Cloud Run: ACE Exam Study Guide (2026)

Image source: Google Cloud Documentation
1. Cloud Run Overview
Cloud Run is a fully managed, serverless compute platform that enables you to run containerized applications that are stateless, request-driven. It is built on Knative, an open-source standard for serverless.
- Key Characteristics
- Serverless: No infrastructure to manage. It scales automatically based on incoming requests.
- Scale to Zero: If there is no traffic, Cloud Run scales down to zero instances.
- Stateless: Containers must be stateless. Persistent data should be stored in Cloud Storage, Filestore, or a database.
- Concurrency: Cloud Run can handle multiple concurrent requests per container instance (default is 80, up to 1000).
Knative Framework
Knative is an open‑source framework that brings serverless capabilities to Kubernetes by providing standardized components for building, deploying, and running containerized applications.
It abstracts complex Kubernetes operations and adds features such as automatic scaling (including scale‑to‑zero), traffic management, revisioning, and event‑driven execution through CloudEvents.
Knative consists of two main parts: Serving, which handles request‑driven workloads, and Eventing, which manages event routing and triggers. Cloud Run is built directly on Knative Serving, offering a fully managed version of its core serverless functionality.
2. Deployment & Sidecars (2026)
- Methods:
- Deploy from Container Image: Provide a URL to an image in Artifact Registry.
- Deploy from Source: Cloud Run uses Cloud Build to automatically create an image and deploy it.
- Sidecar Containers: Support for multiple containers in a single pod.
- Use Case: Running a Cloud SQL Auth Proxy alongside your app to handle database connections securely.
- Use Case: Running a logging or monitoring agent (e.g., OpenTelemetry) without modifying the main app code.
- Jobs vs. Services:
- Cloud Run Services: For code that handles requests (HTTP/gRPC).
- e.g. a Spring Boot application handling REST calls.
- Cloud Run Jobs: For code that performs work (data processing, backups) and exits when finished.
- e.g. a Spring Boot application with a
CommandLineRunner(see interface JavaDoc).
- e.g. a Spring Boot application with a
- Cloud Run Services: For code that handles requests (HTTP/gRPC).
3. Revisions and Traffic Management
- Revisions: Every time you deploy a change, Cloud Run creates a new immutable revision.
- Traffic Splitting: Simultaneously route percentages of traffic to different versions (e.g., 50/50 for A/B testing or 1% for Canary testing).
- Tagging: Assign a specific URL to a revision for testing before routing main traffic.
- Rollbacks: Instantly roll back to a previous revision by shifting 100% of traffic.
Deployment Strategies
Blue‑Green Deployment
Two identical environments exist: Blue (current) and Green (new).
- Deploy the new version to the Green environment.
- Test Green without affecting users.
- Switch 100% of traffic from Blue → Green in one action.
- Rollback is instant by switching traffic back to Blue.
Use cases: zero‑downtime releases, fast rollback, predictable behavior.
A/B Testing
Two versions run simultaneously, each receiving a portion of traffic.
- Version A = baseline.
- Version B = experimental variant.
- Users are split (e.g., 50/50 or 90/10).
- Compare metrics: conversions, latency, errors, user behavior.
Purpose: Experimentation and data‑driven decision‑making.
Traffic behavior: Parallel traffic to both versions for comparison.

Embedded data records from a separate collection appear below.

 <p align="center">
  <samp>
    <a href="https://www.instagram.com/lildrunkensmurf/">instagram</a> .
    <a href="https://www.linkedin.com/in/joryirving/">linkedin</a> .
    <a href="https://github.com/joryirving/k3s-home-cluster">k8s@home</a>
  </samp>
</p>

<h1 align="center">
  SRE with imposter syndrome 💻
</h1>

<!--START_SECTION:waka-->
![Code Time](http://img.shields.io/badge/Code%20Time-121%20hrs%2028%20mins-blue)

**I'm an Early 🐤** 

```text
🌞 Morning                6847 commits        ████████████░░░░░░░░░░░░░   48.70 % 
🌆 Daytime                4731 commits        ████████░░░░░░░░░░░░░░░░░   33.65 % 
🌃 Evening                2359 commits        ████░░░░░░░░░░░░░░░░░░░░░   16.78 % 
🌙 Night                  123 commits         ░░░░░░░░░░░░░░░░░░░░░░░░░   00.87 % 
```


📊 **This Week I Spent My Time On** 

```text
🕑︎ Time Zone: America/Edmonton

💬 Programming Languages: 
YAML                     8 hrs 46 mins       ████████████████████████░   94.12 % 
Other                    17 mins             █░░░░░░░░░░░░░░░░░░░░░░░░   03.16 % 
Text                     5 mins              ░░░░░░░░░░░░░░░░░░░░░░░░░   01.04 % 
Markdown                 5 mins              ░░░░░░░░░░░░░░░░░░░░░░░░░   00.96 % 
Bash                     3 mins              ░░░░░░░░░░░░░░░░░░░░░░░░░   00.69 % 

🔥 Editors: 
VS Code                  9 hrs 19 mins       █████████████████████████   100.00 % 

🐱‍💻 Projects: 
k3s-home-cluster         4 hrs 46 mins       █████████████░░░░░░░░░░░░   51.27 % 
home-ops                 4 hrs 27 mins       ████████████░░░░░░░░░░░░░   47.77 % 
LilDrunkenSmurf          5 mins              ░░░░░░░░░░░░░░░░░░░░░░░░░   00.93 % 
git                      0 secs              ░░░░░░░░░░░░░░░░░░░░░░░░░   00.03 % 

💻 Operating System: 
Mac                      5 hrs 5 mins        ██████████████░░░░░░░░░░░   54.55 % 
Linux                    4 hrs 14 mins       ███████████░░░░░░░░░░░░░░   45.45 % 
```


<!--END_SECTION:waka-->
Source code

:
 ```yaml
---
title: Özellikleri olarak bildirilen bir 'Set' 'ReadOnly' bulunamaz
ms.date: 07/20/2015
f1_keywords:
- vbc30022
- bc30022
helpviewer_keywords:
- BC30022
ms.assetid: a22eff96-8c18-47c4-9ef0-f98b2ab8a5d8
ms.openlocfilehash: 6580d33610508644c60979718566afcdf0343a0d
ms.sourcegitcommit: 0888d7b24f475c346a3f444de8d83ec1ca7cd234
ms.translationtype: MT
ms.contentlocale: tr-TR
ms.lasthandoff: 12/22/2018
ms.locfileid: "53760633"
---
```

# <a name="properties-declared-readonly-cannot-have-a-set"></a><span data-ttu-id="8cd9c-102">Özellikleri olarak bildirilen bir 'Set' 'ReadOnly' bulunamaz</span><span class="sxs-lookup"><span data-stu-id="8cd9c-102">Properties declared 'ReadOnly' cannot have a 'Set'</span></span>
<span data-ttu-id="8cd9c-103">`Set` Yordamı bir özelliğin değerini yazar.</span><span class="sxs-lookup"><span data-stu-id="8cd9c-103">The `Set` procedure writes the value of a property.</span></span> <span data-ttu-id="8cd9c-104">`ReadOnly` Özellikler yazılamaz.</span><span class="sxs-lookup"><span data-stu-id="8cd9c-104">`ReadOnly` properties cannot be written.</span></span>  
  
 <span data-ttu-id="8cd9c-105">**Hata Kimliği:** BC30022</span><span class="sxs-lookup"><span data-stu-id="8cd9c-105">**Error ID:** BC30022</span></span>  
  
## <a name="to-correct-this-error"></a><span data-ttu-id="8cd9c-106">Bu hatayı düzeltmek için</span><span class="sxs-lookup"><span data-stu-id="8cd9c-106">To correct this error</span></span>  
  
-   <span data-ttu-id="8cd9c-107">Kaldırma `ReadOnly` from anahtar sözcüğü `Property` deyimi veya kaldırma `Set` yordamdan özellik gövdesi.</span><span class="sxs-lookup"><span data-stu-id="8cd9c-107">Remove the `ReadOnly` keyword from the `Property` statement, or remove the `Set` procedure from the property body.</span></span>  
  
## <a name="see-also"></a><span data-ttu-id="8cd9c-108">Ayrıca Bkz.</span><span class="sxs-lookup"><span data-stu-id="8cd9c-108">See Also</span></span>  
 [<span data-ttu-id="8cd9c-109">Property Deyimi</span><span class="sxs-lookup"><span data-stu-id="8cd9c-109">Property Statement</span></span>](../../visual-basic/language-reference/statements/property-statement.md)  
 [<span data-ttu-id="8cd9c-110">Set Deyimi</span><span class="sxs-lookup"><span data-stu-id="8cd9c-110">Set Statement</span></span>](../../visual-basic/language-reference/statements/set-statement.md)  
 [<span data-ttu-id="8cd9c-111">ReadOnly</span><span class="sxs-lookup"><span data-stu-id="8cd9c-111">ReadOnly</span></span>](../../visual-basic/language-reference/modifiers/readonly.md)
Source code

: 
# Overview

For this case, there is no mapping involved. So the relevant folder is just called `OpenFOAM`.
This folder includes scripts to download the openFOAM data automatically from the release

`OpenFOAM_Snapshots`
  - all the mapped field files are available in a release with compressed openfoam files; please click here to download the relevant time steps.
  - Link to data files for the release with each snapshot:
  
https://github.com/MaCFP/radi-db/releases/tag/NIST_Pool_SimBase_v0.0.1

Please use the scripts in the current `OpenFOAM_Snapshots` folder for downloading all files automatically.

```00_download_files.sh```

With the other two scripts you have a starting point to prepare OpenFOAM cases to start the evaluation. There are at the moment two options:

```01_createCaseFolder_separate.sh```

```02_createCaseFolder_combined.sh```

Image source: Own work (Mermaid diagram).
Canary Deployment
Gradually roll out a new version to a small subset of users.
- Start with a small percentage (e.g., 1%).
- Monitor errors, latency, logs.
- Increase traffic gradually (e.g., 1% → 10% → 50% → 100%).
- Rollback by shifting traffic back to the stable version.
Use cases: risk‑reduction, real‑world testing, incremental rollout.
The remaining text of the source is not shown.